他轻叹一声,温柔的对照片里的少年说:“很不衬你。”
他讲话的语调,总是温情脉脉,令人分毫察觉不出字句下藏匿的贪婪和势在必得。
为病痛和思念折磨了三年的野兽,衔着血迹斑斑的刀锋和嫁衣,等着将凄惶的爱人,衔进他坚不可摧的金笼里。
门被敲响,外面有人低声说:“家主。”
“高颂寒在中的所有行程,已经查到了。”
*
“先生。”
高颂寒抬起头,望向开车的查尔斯。
这次来中国,他把查尔斯也带过来了。
查尔斯看了一眼车边镜,不安的说:“……后面好像有车在跟着我们。”
后视镜里跟着一辆黑色的宾利。
高颂寒扫了一眼车牌号,眸光微微一动。
查尔斯:“要甩开他们吗?”
高颂寒若有所思,半晌,“不用。”
是顾家的人。
他拿起手机,给高俅发了消息。
*
顾雪纯从车上下来,阿钱收了伞:“小姐,小心脚下。”
“没事。”
顾雪纯进了顾宅,忽而觉得不对:“鹤灵呢?”
“……”阿钱欲言又止。
顾雪纯察觉不对,看他:“?”
阿钱:“……鹤灵惊了贵客,在后院罚跪。”
顾雪纯:“?”
阿钱:“已经跪了三个小时了。”
顾雪纯:“我哥呢?”
他的声音低了些,“家主去书房了。”
意思就是,鹤灵要受一夜的罚跪。
顾雪纯:“!!!”
顾雪纯二话不说,直奔后院。
阿钱在后面叹了口气。
自从那件事之后,小姐跟鹤灵的关系便亲近了许多……
鹤灵在院子里跪着,满面苍白,看见顾雪纯之后更是惶然。
“出什么事儿了?”
顾雪纯扶她起来,眉头紧紧皱着,“我哥为什么要罚你??”
“小姐……”鹤灵嘴唇发白,声音细小,“……家主……家主他发现了……发现他还活着了。”

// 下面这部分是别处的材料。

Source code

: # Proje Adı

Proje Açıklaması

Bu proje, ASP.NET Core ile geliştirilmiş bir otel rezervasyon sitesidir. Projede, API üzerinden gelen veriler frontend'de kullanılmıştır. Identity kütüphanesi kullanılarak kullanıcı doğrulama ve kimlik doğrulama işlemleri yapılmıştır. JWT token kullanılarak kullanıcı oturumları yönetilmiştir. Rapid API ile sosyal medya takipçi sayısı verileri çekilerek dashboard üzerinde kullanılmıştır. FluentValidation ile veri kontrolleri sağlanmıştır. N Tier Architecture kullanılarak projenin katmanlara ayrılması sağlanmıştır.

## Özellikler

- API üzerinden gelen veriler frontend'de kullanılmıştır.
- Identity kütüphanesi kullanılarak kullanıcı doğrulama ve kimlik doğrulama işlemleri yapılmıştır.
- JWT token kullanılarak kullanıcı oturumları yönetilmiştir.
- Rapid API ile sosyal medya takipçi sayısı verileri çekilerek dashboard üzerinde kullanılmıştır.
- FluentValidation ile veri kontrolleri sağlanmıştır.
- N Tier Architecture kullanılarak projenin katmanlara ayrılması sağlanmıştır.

顾雪纯骤然瞳孔一缩,还未等她从这晴天霹雳中回过神来,就听鹤灵又投出一个重磅炸弹:“小姐……夏知和高颂寒结婚了……我看到他们结婚的照片了……”
顾雪纯愣了一下,半晌回过味儿来,“你……你说什么?”
她想到高颂寒,又想到夏知,良久才强颜欢笑:“你开什么玩笑,不可能……他们两个……他们两个……”
“我看到了!”鹤灵说:“唐老今天过来,给了家主他们的结婚照!”
顾雪纯的脸色顺时刷白,身体摇摇欲坠,半晌,“不……不可能!!”
鹤灵紧紧抓着顾雪纯的手:“小姐,小姐,家主他已经派人去查高家了……要是家主知道背后……他一定不会饶过你的……”

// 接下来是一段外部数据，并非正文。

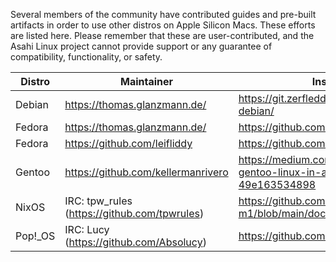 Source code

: Several members of the community have contributed guides and pre-built artifacts in order to use other distros on Apple Silicon Macs. These efforts are listed here. Please remember that these are user-contributed, and the Asahi Linux project cannot provide support or any guarantee of compatibility, functionality, or safety.

| Distro | Maintainer | Installation Guide |
|--------|------------|--------------------|
| Debian | https://thomas.glanzmann.de/ | https://git.zerfleddert.de/cgi-bin/gitweb.cgi/m1-debian/ |
| Fedora | https://thomas.glanzmann.de/ | https://github.com/AsahiLinux/docs/wiki/Fedora |
| Fedora | https://github.com/leifliddy| https://github.com/leifliddy/asahi-fedora-builder |
| Gentoo | https://github.com/kellermanrivero | https://medium.com/@kellermanrivero/installing-gentoo-linux-in-apple-macbook-pro-m1-49e163534898 |
| NixOS | IRC: tpw_rules (https://github.com/tpwrules) | https://github.com/tpwrules/nixos-m1/blob/main/docs/uefi-standalone.md |
| Pop!_OS | IRC: Lucy (https://github.com/Absolucy) | https://github.com/pop-os/asahi-pop |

她害怕又小声的说:“家主、家主这三年疯了一样,小姐,我害怕……”
“……”
顾雪纯闭了闭眼,胸脯起伏。
哥哥这三年是怎么熬受的,没人比她更清楚。
先是大病一场,咳嗽不停,命人去捞船,后来船尸都捞出来了,拖着病躯从海里捞出的船骸尸骨里扒出了沾满污泥和水草的锁香枷。
炸弹炸碎了坚船,炸碎了血肉,唯独这块冰冷的玉石枷锁活了下来。
那一夜,顾斯闲在神像前跪了一夜,顾雪纯第二天进门找他,看他晕厥在了神像前,白皙的手里紧紧攥着那枚脏兮兮的锁香枷。

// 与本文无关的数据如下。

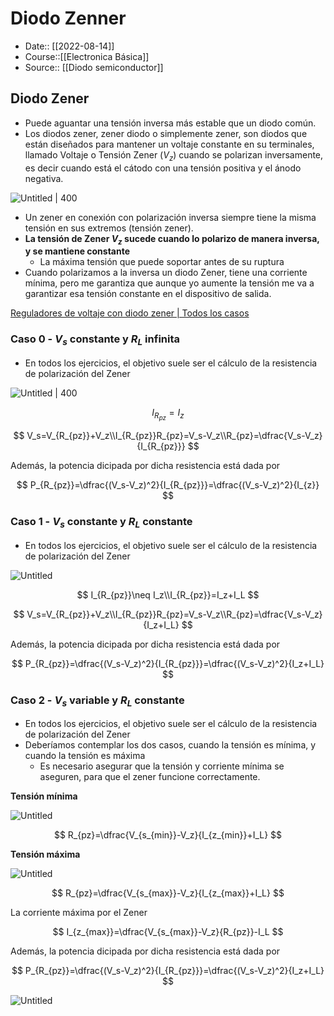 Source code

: # Diodo Zenner

- Date:: [[2022-08-14]]
- Course::[[Electronica Básica]]
- Source:: [[Diodo semiconductor]]




## Diodo Zener

- Puede aguantar una tensión inversa más estable que un diodo común.
- Los diodos zener, zener diodo o simplemente zener, son diodos que están diseñados para mantener un voltaje constante en su terminales, llamado Voltaje o Tensión Zener ($V_z$) cuando se polarizan inversamente, es decir cuando está el cátodo con una tensión positiva y el ánodo negativa.

![Untitled | 400](Images/Diodo%20Zenner/Untitled.png)

- Un zener en conexión con polarización inversa siempre tiene la misma
tensión en sus extremos (tensión zener).
- **La tensión de Zener $V_z$ sucede cuando lo polarizo de manera inversa, y se mantiene constante**
    - La máxima tensión que puede soportar antes de su ruptura
- Cuando polarizamos a la inversa un diodo Zener, tiene una corriente mínima, pero me garantiza que aunque yo aumente la tensión me va a garantizar esa tensión constante en el dispositivo de salida.

[Reguladores de voltaje con diodo zener | Todos los casos](https://www.youtube.com/watch?v=T6RbvrATtuw&ab_channel=MundoElectr%C3%B3nica)

### Caso 0 - $V_s$  constante y $R_L$ infinita

- En todos los ejercicios, el objetivo suele ser el cálculo de la resistencia de polarización del Zener

![Untitled | 400](Images/Diodo%20Zenner/Untitled%201.png)

$$
I_{R_{pz}}=I_z
$$

$$
V_s=V_{R_{pz}}+V_z\\I_{R_{pz}}R_{pz}=V_s-V_z\\R_{pz}=\dfrac{V_s-V_z}{I_{R_{pz}}}
$$

Además, la potencia dicipada por dicha resistencia está dada por 

$$
P_{R_{pz}}=\dfrac{(V_s-V_z)^2}{I_{R_{pz}}}=\dfrac{(V_s-V_z)^2}{I_{z}}
$$

### Caso 1 - $V_s$  constante y $R_L$ constante

- En todos los ejercicios, el objetivo suele ser el cálculo de la resistencia de polarización del Zener

![Untitled](Images/Diodo%20Zenner/Untitled%202.png)

$$
I_{R_{pz}}\neq I_z\\I_{R_{pz}}=I_z+I_L
$$

$$
V_s=V_{R_{pz}}+V_z\\I_{R_{pz}}R_{pz}=V_s-V_z\\R_{pz}=\dfrac{V_s-V_z}{I_z+I_L}
$$

Además, la potencia dicipada por dicha resistencia está dada por 

$$
P_{R_{pz}}=\dfrac{(V_s-V_z)^2}{I_{R_{pz}}}=\dfrac{(V_s-V_z)^2}{I_z+I_L}
$$

### Caso 2 - $V_s$  variable y $R_L$ constante

- En todos los ejercicios, el objetivo suele ser el cálculo de la resistencia de polarización del Zener
- Deberíamos contemplar los dos casos, cuando la tensión es mínima, y cuando la tensión es máxima
    - Es necesario asegurar que la tensión y corriente mínima se aseguren, para que el zener funcione correctamente.

**Tensión mínima**

![Untitled](Images/Diodo%20Zenner/Untitled%203.png)

$$
R_{pz}=\dfrac{V_{s_{min}}-V_z}{I_{z_{min}}+I_L}
$$

**Tensión máxima**

![Untitled](Images/Diodo%20Zenner/Untitled%204.png)

$$
R_{pz}=\dfrac{V_{s_{max}}-V_z}{I_{z_{max}}+I_L}
$$

La corriente máxima por el Zener

$$
I_{z_{max}}=\dfrac{V_{s_{max}}-V_z}{R_{pz}}-I_L
$$

Además, la potencia dicipada por dicha resistencia está dada por 

$$
P_{R_{pz}}=\dfrac{(V_s-V_z)^2}{I_{R_{pz}}}=\dfrac{(V_s-V_z)^2}{I_z+I_L}
$$

![Untitled](Images/Diodo%20Zenner/Untitled%205.png)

后来整整两年缠绵病榻,衣带渐宽,人影消瘦,一有精神便喜爱流连庙宇。
几次三番,顾雪纯撞见他披着薄衣,月下独酌。
她哥喝酒不醉,总是越喝越清醒,是以往往在庭中一坐,便是天明。
东方泛起鱼肚白,他便搁下酒杯,抖落衣上薄霜,带着满身露水,起身去书房。
她也劝过,但劝不动。
后来也觉自己这样,实是两面三刀,虚伪令人生厌,便随他去了。
……
好在处理家事,依然有条不紊。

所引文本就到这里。